第15話 俺は鼻が利く

「で、ネフィデルの町から来たとしたら一番最初に通るのがここ。もちろん、迂回したり森を掻き分けて進んだりしたら話は別だけど」


 俺は騎士達の先頭を歩きながら、現在歩いている道の解説をしていた。


 村を出た俺達は、まずは盗賊の足跡を辿ってみることとなった。騎士が掴んでいる山賊の最後の目撃情報から、順に手がかりを探っていくためだ。


 ちなみに、村の入り口まで来ていたのは騎士の一部のみだったようで、村の外には50を超える騎士が待機していた。今はその全員が俺の先導で進軍し、状況に応じて散開して捜索する手筈になっている。


 しかし、このグウェール山賊とやら、話を聞くと相当に厄介な連中らしい。

 そもそもは、魔導戦争が終結した時に敗残兵や傭兵なんかが集まった野党だったそうだ。その後も、各地から犯罪者やならず者が流れ込み、どんどん巨大になっていったのだとか。

 奴らは山賊とは名ばかりで、特定の拠点を持たず、ここいらの国を絶えず移動しながら略奪を繰り返していたのだという。終戦したのは三十年以上前なので、それほどの期間捕らえられず、国内外を荒らし回っていたのだから、それだけでいかに危険な連中か知れる。


 ただ、戦後の復興も粗方終わり治安が安定した近年で徐々に力を削がれ、ついには先日、大掛かりな討伐作戦が実行されて、一味の大半が捕縛されたのだそうだ。しかし、肝心の首領は残った部下と逃げ延び、それが俺達の村近くに潜伏した、というのが事の次第らしい。


「でも、残党とはいえ見過ごすことはできないよ。奴らの凶悪さは、そこらの賊とは比較にならないんだ」


 そう語るのは、俺のすぐ斜め後ろに付いて離れない若い騎士だ。

 副隊長補佐という微妙な立場の彼は、俺の護衛という大役を仰せつかったそうな。騎士ではない俺を間違っても傷つけるわけにはいかないとの配慮かららしいのだが、現状、退屈しのぎの話し相手にしかなっていない。


「実は、ここまで逃亡してくる間にも、いくつかの村が奴らに襲われたんだ。食料目当てだったみたいだけど……ひどい有様だったよ。家や畑は火を放たれ、無抵抗な村人にまで手をかけて。奴ら、略奪を楽しんでいるとしか思えない。あんなことを繰り返させないためにも、一刻も早く連中を捕らえないとっ」


 話しながら、騎士が固く手を握り締める。唇まで、力が入りすぎて細かく震えていた。

 見れば、他の騎士も、彼ほど露骨に感情を剥き出しにしてはいないが、瞳に剣呑な輝きを宿していた。荒れ狂う感情を、騎士という鎧で押し込めている、あるいは研ぎ澄ませているような光だ。

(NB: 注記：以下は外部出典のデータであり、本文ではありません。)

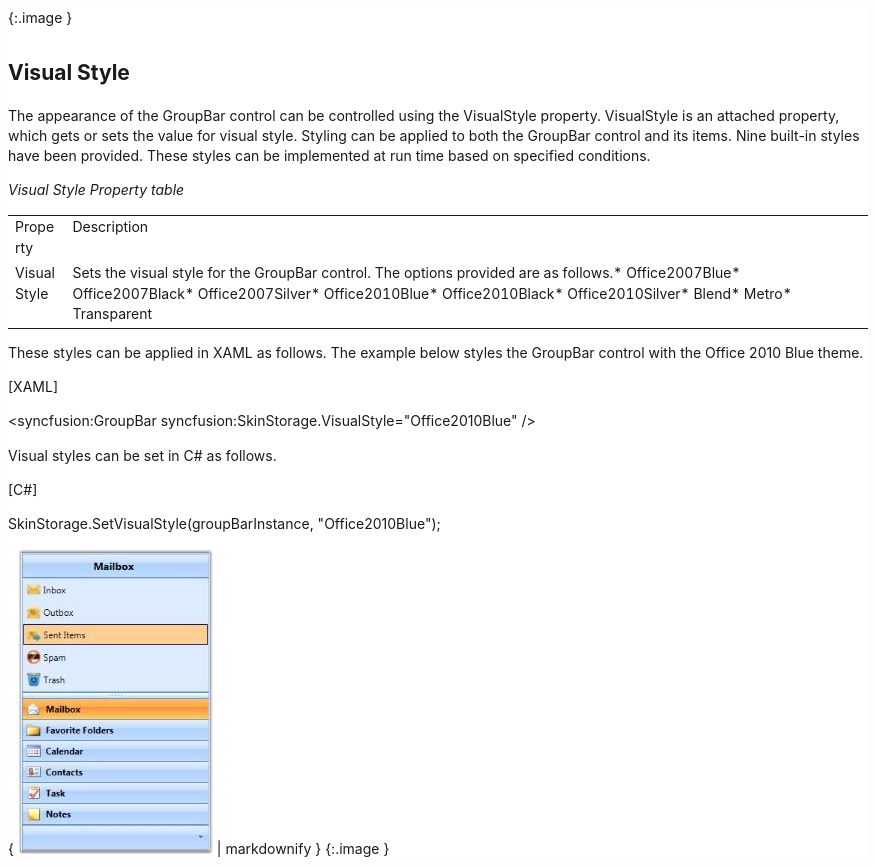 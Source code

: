 {:.image }


## Visual Style

The appearance of the GroupBar control can be controlled using the VisualStyle property. VisualStyle is an attached property, which gets or sets the value for visual style. Styling can be applied to both the GroupBar control and its items. Nine built-in styles have been provided. These styles can be implemented at run time based on specified conditions.

 _Visual Style Property table_

<table>
<tr>
<td>
Property</td><td>
Description</td></tr>
<tr>
<td>
VisualStyle</td><td>
Sets the visual style for the GroupBar control. The options provided are as follows.* Office2007Blue* Office2007Black* Office2007Silver* Office2010Blue* Office2010Black* Office2010Silver* Blend* Metro* Transparent<br></td></tr>
</table>


These styles can be applied in XAML as follows. The example below styles the GroupBar control with the Office 2010 Blue theme.



 [XAML]

&lt;syncfusion:GroupBar         syncfusion:SkinStorage.VisualStyle="Office2010Blue"        /&gt;    





Visual styles can be set in C# as follows.



[C#]

SkinStorage.SetVisualStyle(groupBarInstance, "Office2010Blue");









{ ![](Appearance_images/Appearance_img4.jpeg) | markdownify }
{:.image }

 一時は、こんな危険なことに俺らを巻き込むなと反感を覚えたが、それも、山賊を少しでも早く捕まえて、二度と惨劇を繰り返せまいとの思い故のことだったのだろう。


 ……しゃあない、か。手伝うことは、もう決まっちまったんだし。その山賊をなんとかしないことには、俺達も安心して狩りに出られないからな。


「……なんかさ、他に手がかりとかないのか? こうして闇雲に探してても、埒が明かないだろ」


 一度深く息を吐いてから、俺は後ろの騎士に向き直った。どうせ探すなら、さっさと終わらせてしまいたい。

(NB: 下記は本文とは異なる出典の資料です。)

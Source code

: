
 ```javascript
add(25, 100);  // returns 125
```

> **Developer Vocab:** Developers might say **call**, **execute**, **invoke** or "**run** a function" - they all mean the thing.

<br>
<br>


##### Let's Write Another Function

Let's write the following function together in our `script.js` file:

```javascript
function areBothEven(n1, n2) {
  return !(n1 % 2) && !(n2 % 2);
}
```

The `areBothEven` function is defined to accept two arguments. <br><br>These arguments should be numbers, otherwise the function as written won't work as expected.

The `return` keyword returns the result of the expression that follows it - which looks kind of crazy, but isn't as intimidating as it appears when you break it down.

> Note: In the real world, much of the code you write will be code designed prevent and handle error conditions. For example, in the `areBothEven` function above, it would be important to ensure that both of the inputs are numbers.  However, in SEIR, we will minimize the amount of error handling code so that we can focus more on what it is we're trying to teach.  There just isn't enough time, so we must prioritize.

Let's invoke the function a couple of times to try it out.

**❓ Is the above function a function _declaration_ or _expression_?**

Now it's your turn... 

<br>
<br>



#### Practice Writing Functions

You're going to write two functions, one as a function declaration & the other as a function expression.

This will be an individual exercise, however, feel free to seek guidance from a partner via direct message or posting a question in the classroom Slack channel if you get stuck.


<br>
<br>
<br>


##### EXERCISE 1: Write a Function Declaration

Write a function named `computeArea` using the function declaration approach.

「手がかりと言ってもな。私達としても、奴らの目撃情報を辿って、ここいらに潜んでいるということを掴んだばかりだし。後は……これくらいか」


 眉を曲げながら騎士が取り出したのは、一枚の布だった。手のひらくらいの大きさのボロ切れで、半分ほどに赤い染みがついている。


「なんだこれ?」

「この領内に奴らが侵入してきた時、領境を警備していた騎士と小競り合いになってな。敢え無く突破されたんだが、いくらかの手傷は負わせられたらしい。その時に奴らの服の一部が槍に引っかかっていたそうで、これがそうなんだ」

「あのよぉ……それをさっさと出せよっ!」


 呑気に説明する騎士から、血の染み込んだ布切れをふんだくる。そんな大事な手がかりがあるのだったら、最初から教えろってんだ。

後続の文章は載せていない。